> _Task requirements_
Filter the records below for the word "update". Copy each line that holds it.

> _Material provided_
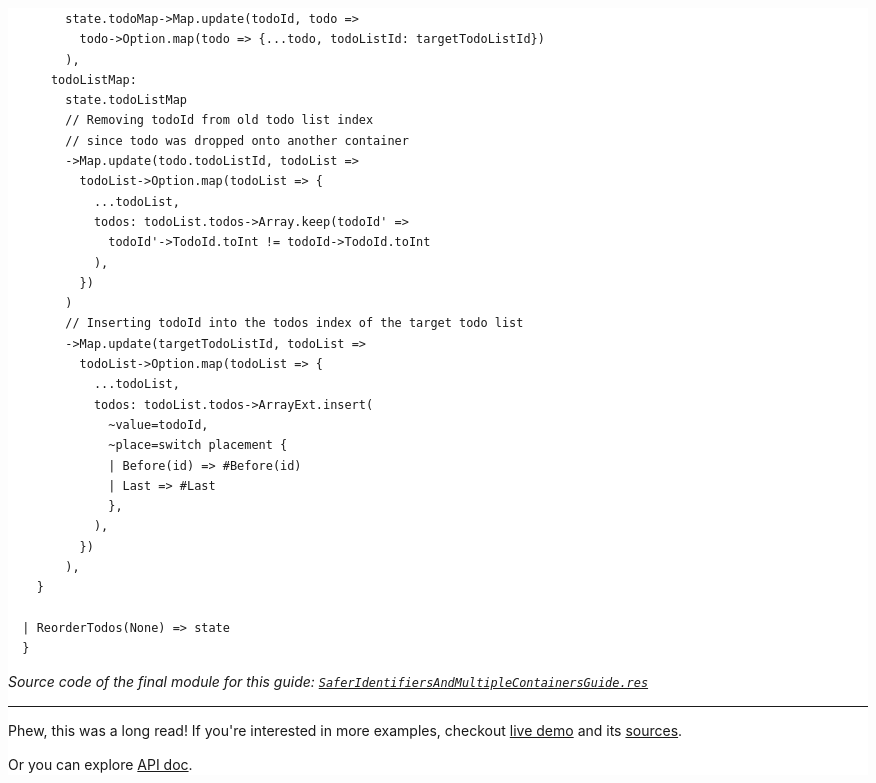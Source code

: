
 ```rescript
        state.todoMap->Map.update(todoId, todo =>
          todo->Option.map(todo => {...todo, todoListId: targetTodoListId})
        ),
      todoListMap: 
        state.todoListMap
        // Removing todoId from old todo list index
        // since todo was dropped onto another container
        ->Map.update(todo.todoListId, todoList =>
          todoList->Option.map(todoList => {
            ...todoList,
            todos: todoList.todos->Array.keep(todoId' =>
              todoId'->TodoId.toInt != todoId->TodoId.toInt
            ),
          })
        )
        // Inserting todoId into the todos index of the target todo list
        ->Map.update(targetTodoListId, todoList =>
          todoList->Option.map(todoList => {
            ...todoList,
            todos: todoList.todos->ArrayExt.insert(
              ~value=todoId,
              ~place=switch placement {
              | Before(id) => #Before(id)
              | Last => #Last
              },
            ),
          })
        ),
    }

  | ReorderTodos(None) => state
  }
```

_Source code of the final module for this guide: [`SaferIdentifiersAndMultipleContainersGuide.res`](../examples/guides/SaferIdentifiersAndMultipleContainersGuide.res)_

---
Phew, this was a long read! If you're interested in more examples, checkout [live demo](https://rescript-dnd.vercel.app/) and its [sources](../examples).

Or you can explore [API doc](./03-Api.md).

> _Written answer_
        state.todoMap->Map.update(todoId, todo =>
        ->Map.update(todo.todoListId, todoList =>
        ->Map.update(targetTodoListId, todoList =>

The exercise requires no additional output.